» Exercise requirements
For this exercise, return exactly the lines of the material below that begin at the one with "Como já indicado, houve" and stop after the one with "As regiões Norte".

BEGIN Records for the exercise

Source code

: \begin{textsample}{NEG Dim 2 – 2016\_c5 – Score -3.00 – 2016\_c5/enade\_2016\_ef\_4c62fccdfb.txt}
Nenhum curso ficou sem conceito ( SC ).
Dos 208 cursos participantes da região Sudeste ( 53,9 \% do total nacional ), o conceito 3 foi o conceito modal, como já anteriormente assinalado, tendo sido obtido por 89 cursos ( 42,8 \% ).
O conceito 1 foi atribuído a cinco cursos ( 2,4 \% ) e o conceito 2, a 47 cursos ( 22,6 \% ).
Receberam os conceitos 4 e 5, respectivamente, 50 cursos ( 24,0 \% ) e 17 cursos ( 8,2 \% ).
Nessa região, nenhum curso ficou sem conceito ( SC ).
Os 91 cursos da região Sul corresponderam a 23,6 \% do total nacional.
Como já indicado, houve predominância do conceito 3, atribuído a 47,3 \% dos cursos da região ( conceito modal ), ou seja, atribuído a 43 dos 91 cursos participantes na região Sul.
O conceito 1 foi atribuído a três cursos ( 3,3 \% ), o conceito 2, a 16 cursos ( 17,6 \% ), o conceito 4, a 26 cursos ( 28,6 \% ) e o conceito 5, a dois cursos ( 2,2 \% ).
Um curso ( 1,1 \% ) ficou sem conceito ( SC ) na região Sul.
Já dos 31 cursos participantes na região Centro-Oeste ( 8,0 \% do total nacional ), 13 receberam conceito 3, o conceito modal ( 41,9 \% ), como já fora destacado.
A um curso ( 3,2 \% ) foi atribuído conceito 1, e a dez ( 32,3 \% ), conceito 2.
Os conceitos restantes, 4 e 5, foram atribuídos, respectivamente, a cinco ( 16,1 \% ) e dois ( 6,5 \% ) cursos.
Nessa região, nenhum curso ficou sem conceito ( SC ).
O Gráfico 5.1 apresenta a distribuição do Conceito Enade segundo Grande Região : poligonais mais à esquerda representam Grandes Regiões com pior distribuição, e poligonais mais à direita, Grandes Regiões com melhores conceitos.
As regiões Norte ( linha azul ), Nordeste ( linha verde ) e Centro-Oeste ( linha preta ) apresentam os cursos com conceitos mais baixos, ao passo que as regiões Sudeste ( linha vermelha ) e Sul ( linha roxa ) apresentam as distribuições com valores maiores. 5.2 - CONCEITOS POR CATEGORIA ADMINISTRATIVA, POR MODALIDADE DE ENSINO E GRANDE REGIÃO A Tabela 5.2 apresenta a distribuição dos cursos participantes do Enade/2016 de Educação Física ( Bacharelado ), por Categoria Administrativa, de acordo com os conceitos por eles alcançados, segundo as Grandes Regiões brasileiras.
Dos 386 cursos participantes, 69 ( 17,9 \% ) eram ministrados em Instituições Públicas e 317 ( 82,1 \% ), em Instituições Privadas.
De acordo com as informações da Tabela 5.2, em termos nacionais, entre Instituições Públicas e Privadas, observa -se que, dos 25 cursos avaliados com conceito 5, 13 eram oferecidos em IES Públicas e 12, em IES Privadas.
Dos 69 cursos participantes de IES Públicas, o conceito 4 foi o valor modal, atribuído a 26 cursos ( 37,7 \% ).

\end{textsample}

END Records for the exercise

» Response
Como já indicado, houve predominância do conceito 3, atribuído a 47,3 \% dos cursos da região ( conceito modal ), ou seja, atribuído a 43 dos 91 cursos participantes na região Sul.
O conceito 1 foi atribuído a três cursos ( 3,3 \% ), o conceito 2, a 16 cursos ( 17,6 \% ), o conceito 4, a 26 cursos ( 28,6 \% ) e o conceito 5, a dois cursos ( 2,2 \% ).
Um curso ( 1,1 \% ) ficou sem conceito ( SC ) na região Sul.
Já dos 31 cursos participantes na região Centro-Oeste ( 8,0 \% do total nacional ), 13 receberam conceito 3, o conceito modal ( 41,9 \% ), como já fora destacado.
A um curso ( 3,2 \% ) foi atribuído conceito 1, e a dez ( 32,3 \% ), conceito 2.
Os conceitos restantes, 4 e 5, foram atribuídos, respectivamente, a cinco ( 16,1 \% ) e dois ( 6,5 \% ) cursos.
Nessa região, nenhum curso ficou sem conceito ( SC ).
O Gráfico 5.1 apresenta a distribuição do Conceito Enade segundo Grande Região : poligonais mais à esquerda representam Grandes Regiões com pior distribuição, e poligonais mais à direita, Grandes Regiões com melhores conceitos.
As regiões Norte ( linha azul ), Nordeste ( linha verde ) e Centro-Oeste ( linha preta ) apresentam os cursos com conceitos mais baixos, ao passo que as regiões Sudeste ( linha vermelha ) e Sul ( linha roxa ) apresentam as distribuições com valores maiores. 5.2 - CONCEITOS POR CATEGORIA ADMINISTRATIVA, POR MODALIDADE DE ENSINO E GRANDE REGIÃO A Tabela 5.2 apresenta a distribuição dos cursos participantes do Enade/2016 de Educação Física ( Bacharelado ), por Categoria Administrativa, de acordo com os conceitos por eles alcançados, segundo as Grandes Regiões brasileiras.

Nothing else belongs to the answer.